(Data under study begins)

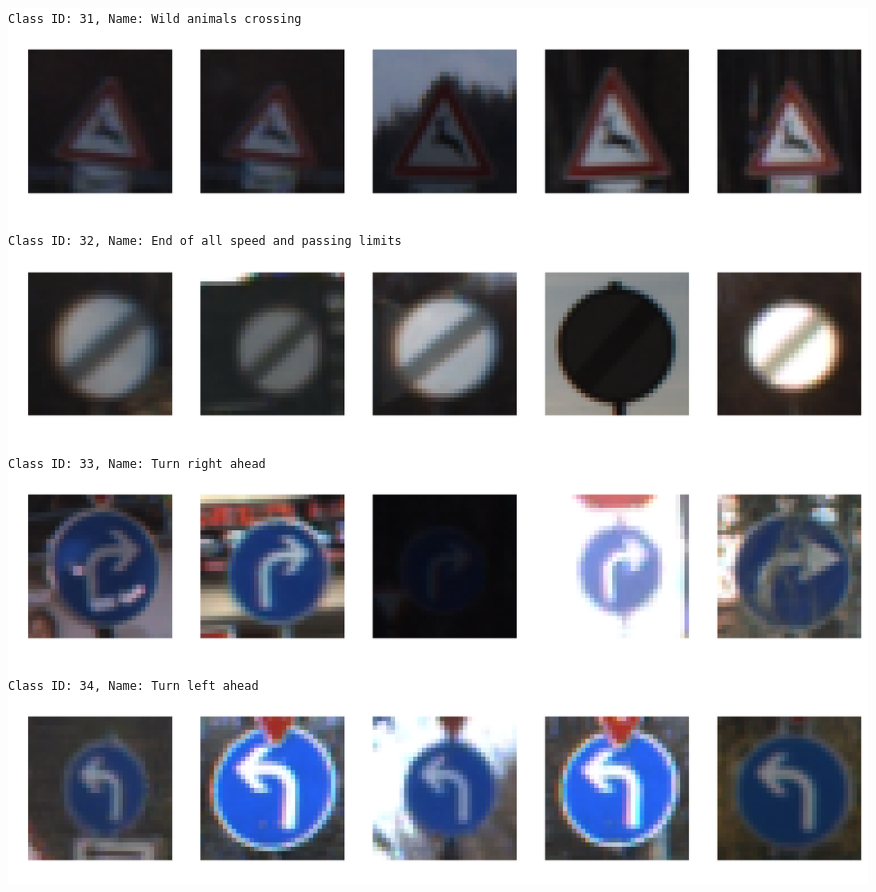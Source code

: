 
    Class ID: 31, Name: Wild animals crossing



![png](writeup/output_11_63.png)


    Class ID: 32, Name: End of all speed and passing limits



![png](writeup/output_11_65.png)


    Class ID: 33, Name: Turn right ahead



![png](writeup/output_11_67.png)


    Class ID: 34, Name: Turn left ahead



![png](writeup/output_11_69.png)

(Data under study ends)

> **What you should do**
Filter the preceding entries down to the lines with "Turn".

> **Your response**
    Class ID: 33, Name: Turn right ahead
    Class ID: 34, Name: Turn left ahead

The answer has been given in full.